■ **AIM OF THE EXERCISE**: Transcribe the listing below in full, keeping every line exactly as it is.

** Opening RECORDS SUPPLIED block **

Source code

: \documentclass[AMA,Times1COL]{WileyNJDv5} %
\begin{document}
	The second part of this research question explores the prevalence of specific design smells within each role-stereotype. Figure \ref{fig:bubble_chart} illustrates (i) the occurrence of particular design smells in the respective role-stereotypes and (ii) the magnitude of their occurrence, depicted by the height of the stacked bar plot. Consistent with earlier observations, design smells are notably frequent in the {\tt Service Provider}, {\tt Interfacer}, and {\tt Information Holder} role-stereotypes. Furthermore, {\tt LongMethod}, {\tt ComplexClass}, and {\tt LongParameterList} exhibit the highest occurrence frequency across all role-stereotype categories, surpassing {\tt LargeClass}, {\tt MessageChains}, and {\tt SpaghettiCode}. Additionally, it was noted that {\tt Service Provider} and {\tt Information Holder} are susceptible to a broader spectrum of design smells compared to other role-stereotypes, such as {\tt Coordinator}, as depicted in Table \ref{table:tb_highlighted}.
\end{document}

** Closing RECORDS SUPPLIED block **

■ **THE ANSWER**:
Source code

: \documentclass[AMA,Times1COL]{WileyNJDv5} %
\begin{document}
	The second part of this research question explores the prevalence of specific design smells within each role-stereotype. Figure \ref{fig:bubble_chart} illustrates (i) the occurrence of particular design smells in the respective role-stereotypes and (ii) the magnitude of their occurrence, depicted by the height of the stacked bar plot. Consistent with earlier observations, design smells are notably frequent in the {\tt Service Provider}, {\tt Interfacer}, and {\tt Information Holder} role-stereotypes. Furthermore, {\tt LongMethod}, {\tt ComplexClass}, and {\tt LongParameterList} exhibit the highest occurrence frequency across all role-stereotype categories, surpassing {\tt LargeClass}, {\tt MessageChains}, and {\tt SpaghettiCode}. Additionally, it was noted that {\tt Service Provider} and {\tt Information Holder} are susceptible to a broader spectrum of design smells compared to other role-stereotypes, such as {\tt Coordinator}, as depicted in Table \ref{table:tb_highlighted}.
\end{document}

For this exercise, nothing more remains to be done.